▼▼▼
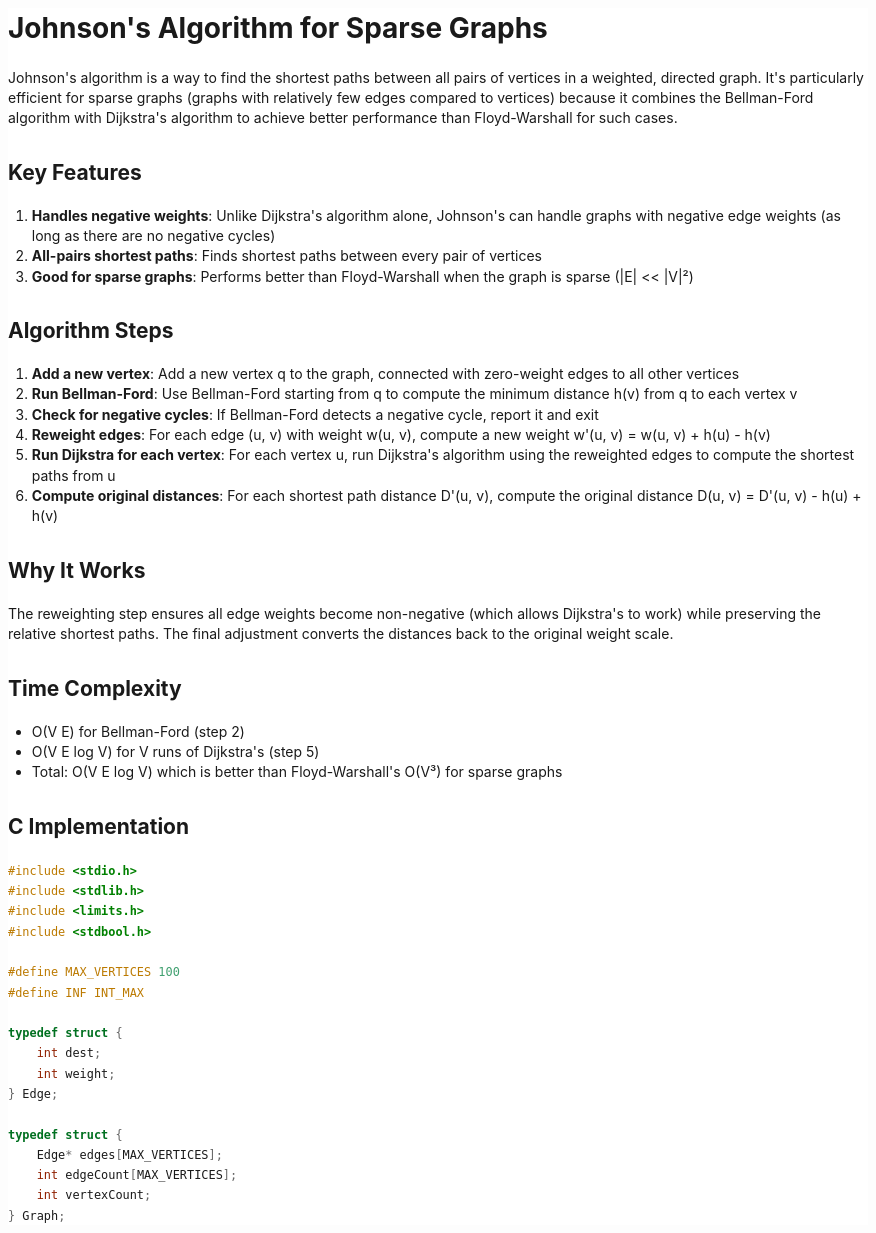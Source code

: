 # Johnson's Algorithm for Sparse Graphs

Johnson's algorithm is a way to find the shortest paths between all pairs of vertices in a weighted, directed graph. It's particularly efficient for sparse graphs (graphs with relatively few edges compared to vertices) because it combines the Bellman-Ford algorithm with Dijkstra's algorithm to achieve better performance than Floyd-Warshall for such cases.

## Key Features

1. **Handles negative weights**: Unlike Dijkstra's algorithm alone, Johnson's can handle graphs with negative edge weights (as long as there are no negative cycles)
2. **All-pairs shortest paths**: Finds shortest paths between every pair of vertices
3. **Good for sparse graphs**: Performs better than Floyd-Warshall when the graph is sparse (|E| << |V|²)

## Algorithm Steps

1. **Add a new vertex**: Add a new vertex q to the graph, connected with zero-weight edges to all other vertices
2. **Run Bellman-Ford**: Use Bellman-Ford starting from q to compute the minimum distance h(v) from q to each vertex v
3. **Check for negative cycles**: If Bellman-Ford detects a negative cycle, report it and exit
4. **Reweight edges**: For each edge (u, v) with weight w(u, v), compute a new weight w'(u, v) = w(u, v) + h(u) - h(v)
5. **Run Dijkstra for each vertex**: For each vertex u, run Dijkstra's algorithm using the reweighted edges to compute the shortest paths from u
6. **Compute original distances**: For each shortest path distance D'(u, v), compute the original distance D(u, v) = D'(u, v) - h(u) + h(v)

## Why It Works

The reweighting step ensures all edge weights become non-negative (which allows Dijkstra's to work) while preserving the relative shortest paths. The final adjustment converts the distances back to the original weight scale.

## Time Complexity

- O(V E) for Bellman-Ford (step 2)
- O(V E log V) for V runs of Dijkstra's (step 5)
- Total: O(V E log V) which is better than Floyd-Warshall's O(V³) for sparse graphs

## C Implementation

```c
#include <stdio.h>
#include <stdlib.h>
#include <limits.h>
#include <stdbool.h>

#define MAX_VERTICES 100
#define INF INT_MAX

typedef struct {
    int dest;
    int weight;
} Edge;

typedef struct {
    Edge* edges[MAX_VERTICES];
    int edgeCount[MAX_VERTICES];
    int vertexCount;
} Graph;
```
▲▲▲
### Task
Scan the records above for the string "Warshall", then select every line that holds it.

### Solution for this exercise
Johnson's algorithm is a way to find the shortest paths between all pairs of vertices in a weighted, directed graph. It's particularly efficient for sparse graphs (graphs with relatively few edges compared to vertices) because it combines the Bellman-Ford algorithm with Dijkstra's algorithm to achieve better performance than Floyd-Warshall for such cases.
3. **Good for sparse graphs**: Performs better than Floyd-Warshall when the graph is sparse (|E| << |V|²)
- Total: O(V E log V) which is better than Floyd-Warshall's O(V³) for sparse graphs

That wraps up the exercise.